● **Problem to solve**
Gather all lines from the material that contain the word "的进程等待队列中".

● **Data**
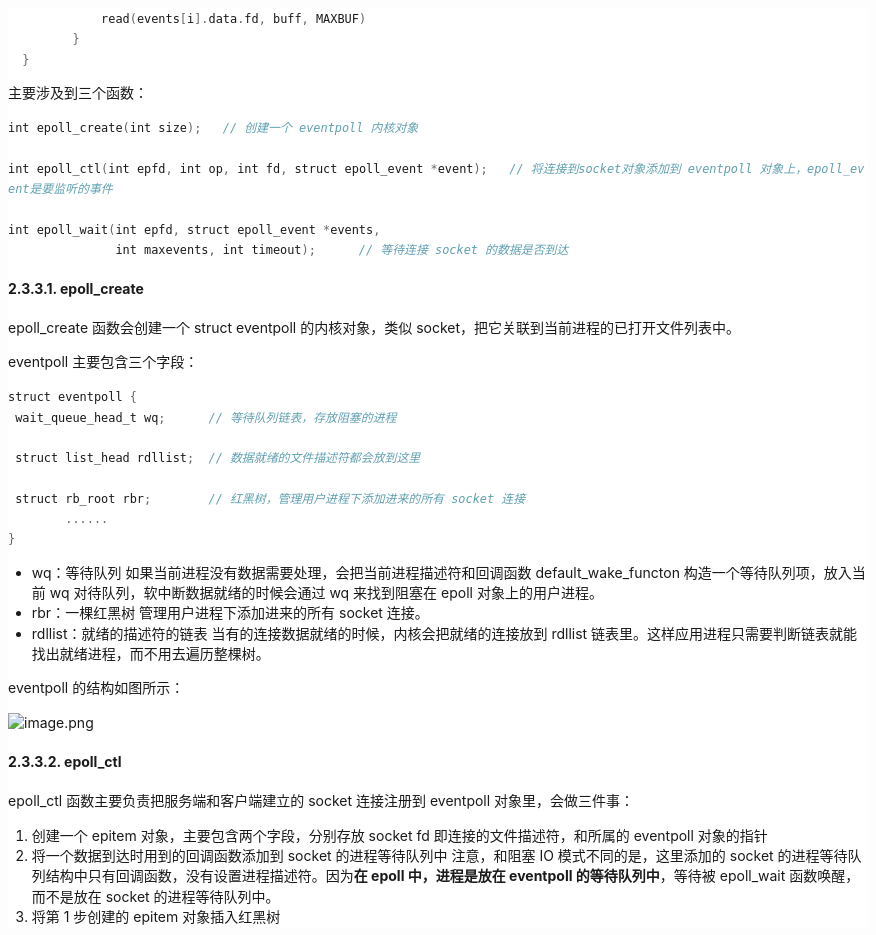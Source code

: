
 ```c
             read(events[i].data.fd, buff, MAXBUF)  
         }  
  }
```

主要涉及到三个函数：

```c
int epoll_create(int size);   // 创建一个 eventpoll 内核对象  
  
int epoll_ctl(int epfd, int op, int fd, struct epoll_event *event);   // 将连接到socket对象添加到 eventpoll 对象上，epoll_event是要监听的事件  
  
int epoll_wait(int epfd, struct epoll_event *events,  
               int maxevents, int timeout);      // 等待连接 socket 的数据是否到达
```

#### 2.3.3.1. epoll_create

epoll_create 函数会创建一个 struct eventpoll 的内核对象，类似 socket，把它关联到当前进程的已打开文件列表中。

eventpoll 主要包含三个字段：

```c
struct eventpoll {  
 wait_queue_head_t wq;      // 等待队列链表，存放阻塞的进程  
  
 struct list_head rdllist;  // 数据就绪的文件描述符都会放到这里  
  
 struct rb_root rbr;        // 红黑树，管理用户进程下添加进来的所有 socket 连接  
        ......  
}
```

- wq：等待队列
    如果当前进程没有数据需要处理，会把当前进程描述符和回调函数 default_wake_functon 构造一个等待队列项，放入当前 wq 对待队列，软中断数据就绪的时候会通过 wq 来找到阻塞在 epoll 对象上的用户进程。
- rbr：一棵红黑树
    管理用户进程下添加进来的所有 socket 连接。
- rdllist：就绪的描述符的链表
    当有的连接数据就绪的时候，内核会把就绪的连接放到 rdllist 链表里。这样应用进程只需要判断链表就能找出就绪进程，而不用去遍历整棵树。

eventpoll 的结构如图所示：

![image.png](https://varg-my-images.oss-cn-beijing.aliyuncs.com/img/202308080001530.png)

#### 2.3.3.2. epoll_ctl

epoll_ctl 函数主要负责把服务端和客户端建立的 socket 连接注册到 eventpoll 对象里，会做三件事：
1. 创建一个 epitem 对象，主要包含两个字段，分别存放 socket fd 即连接的文件描述符，和所属的 eventpoll 对象的指针
2. 将一个数据到达时用到的回调函数添加到 socket 的进程等待队列中
    注意，和阻塞 IO 模式不同的是，这里添加的 socket 的进程等待队列结构中只有回调函数，没有设置进程描述符。因为**在 epoll 中，进程是放在 eventpoll 的等待队列中**，等待被 epoll_wait 函数唤醒，而不是放在 socket 的进程等待队列中。
3. 将第 1 步创建的 epitem 对象插入红黑树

● **Response to this exercise**
2. 将一个数据到达时用到的回调函数添加到 socket 的进程等待队列中
    注意，和阻塞 IO 模式不同的是，这里添加的 socket 的进程等待队列结构中只有回调函数，没有设置进程描述符。因为**在 epoll 中，进程是放在 eventpoll 的等待队列中**，等待被 epoll_wait 函数唤醒，而不是放在 socket 的进程等待队列中。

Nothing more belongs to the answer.